About half way down the street, the girls pointed out a temple for me to see, the Mahaboudha Temple, Temple of a Thousand Budhas. Inside is a tall tower, totally hidden by the surrounding buildings, modeled after the Mahabodhi Temple in Bodhdaya, covered with one thousand tiny clay Buddhas.
We continued up the street until we visited the last of the shops, without any luck, and the girls finally asked if we could not go into anymore shops. I was pretty disappointed at not having found anything, but I'd seen a few statutes in Thamel that would have to be good enough.
Walking back to the square, a man waved at me and I waved back but didn't realize until later that it was a man from my favorite Nepali restaurant in Seoul! It's too bad I didn't recognize him, I just really didn't expect to see him there...
Since the girls had been really good companions, I offered to by them lunch and they were really excited to go to one of the tourist restaurants, that they'd never been able to go into. Café de Temple has great views of the square so we went up to the rooftop tables. The girls were really excited and wanted to try pizza for the first time in their lives. We ordered, then I looked at their dirt covered hands and told them if they wanted to eat, they'd have to good wash their hands first. They both leapt up and dashed to the washroom. One of the young men at the table full of Canadians from Vancouver next to me started talking to me and asked if they were my children. "No," I said, "I met them on the street and offered to bug them lunch." "oh," he said, giving me a strange look, as if I might be a pedophile or something, and that was the end of the conversation.
The girls came back, passed the clean hands check, and sat down just as the pizza arrived.

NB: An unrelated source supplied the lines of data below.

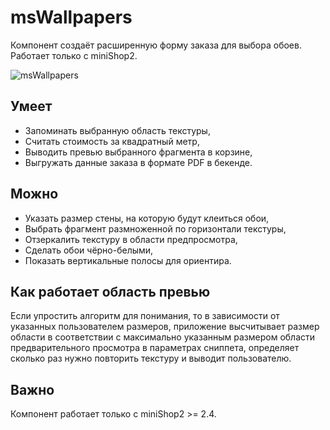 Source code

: # msWallpapers

Компонент создаёт расширенную форму заказа для выбора обоев. Работает только с miniShop2.

![msWallpapers](https://file.modx.pro/files/0/8/a/08a9f68098e8f4f5891f8d7a35a215cb.png)

## Умеет

* Запоминать выбранную область текстуры,
* Считать стоимость за квадратный метр,
* Выводить превью выбранного фрагмента в корзине,
* Выгружать данные заказа в формате PDF в бекенде.

## Можно

* Указать размер стены, на которую будут клеиться обои,
* Выбрать фрагмент размноженной по горизонтали текстуры,
* Отзеркалить текстуру в области предпросмотра,
* Сделать обои чёрно-белыми,
* Показать вертикальные полосы для ориентира.

## Как работает область превью

Если упростить алгоритм для понимания, то в зависимости от указанных пользователем размеров, приложение высчитывает размер области в соответствии с максимально указанным размером области предварительного просмотра в параметрах сниппета, определяет сколько раз нужно повторить текстуру и выводит пользователю.

## Важно

Компонент работает только с miniShop2 >= 2.4.
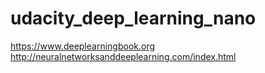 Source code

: # udacity_deep_learning_nano


https://www.deeplearningbook.org
http://neuralnetworksanddeeplearning.com/index.html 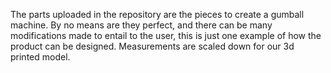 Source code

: The parts uploaded in the repository are the pieces to create a gumball machine. By no means are they perfect, and there can be many modifications made to entail to the user, 
this is just one example of how the product can be designed. Measurements are scaled down for our 3d printed model. 

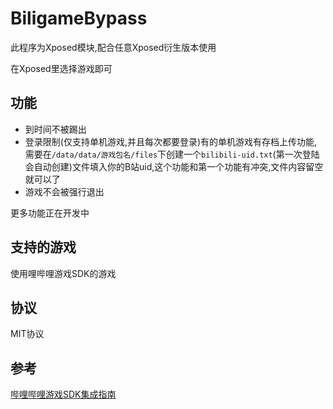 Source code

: # BiligameBypass

此程序为Xposed模块,配合任意Xposed衍生版本使用

在Xposed里选择游戏即可

## 功能
* 到时间不被踢出
* 登录限制(仅支持单机游戏,并且每次都要登录)有的单机游戏有存档上传功能,需要在`/data/data/游戏包名/files`下创建一个`bilibili-uid.txt`(第一次登陆会自动创建)文件填入你的B站uid,这个功能和第一个功能有冲突,文件内容留空就可以了
* 游戏不会被强行退出

更多功能正在开发中

## 支持的游戏
使用哩哔哩游戏SDK的游戏

## 协议

MIT协议

## 参考

[哔哩哔哩游戏SDK集成指南](http://open.biligame.com/wiki/)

They picked at it a little awkwardly, I couldn't tell if they really liked it at first, but once they saw me pick up a slide and devour it, they seemed more confident and enjoyed it.
I noticed that the smaller girl had a hole in her nostril but no loop like the other girl. I asked her what happened and she said she'd lost it and that her mom hit her many times for losing it. After eating, we went into the market, were I'd noticed a jeweler, and I bought her a little gold stud. She wasn't able to push it through the closing hole, but she was happy anyway. She said when she got home, her mother would help her get it in. I felt sorry for the girls. They'd probably been sent to the square to earn/beg for some money and ended up spending most of the day with me. I'd noticed the younger one had huge bugs crawling through her hair, which in turn made my skin crawl. I told them they could both pick out one thing from the market and they both wanted shoes.
We headed back into the square one last time, and I was about to get a taxi back to Thamel to continue my hunt for a Buddha, when I got swarmed by their cousins and aunts begging me to buy something from them. As soon as the woman appeared, the girls suddenly flipped and started begging me for money. I very really disappointed and mentioned that I'd just bought them lunch and gifts, but that didn't help. I had the feeling that just had to act this way in front of the aunts, who were about to drive me crazy trying to make me buy something. I had been on a little bridge taking pictures of the bells hanging from the eaves of the old building, when they ambushed me from both side, leaving me no escape. To tired to argue, I bought a few little things from them, said goodbye to the girls, and got in a rickshaw back to Thamel.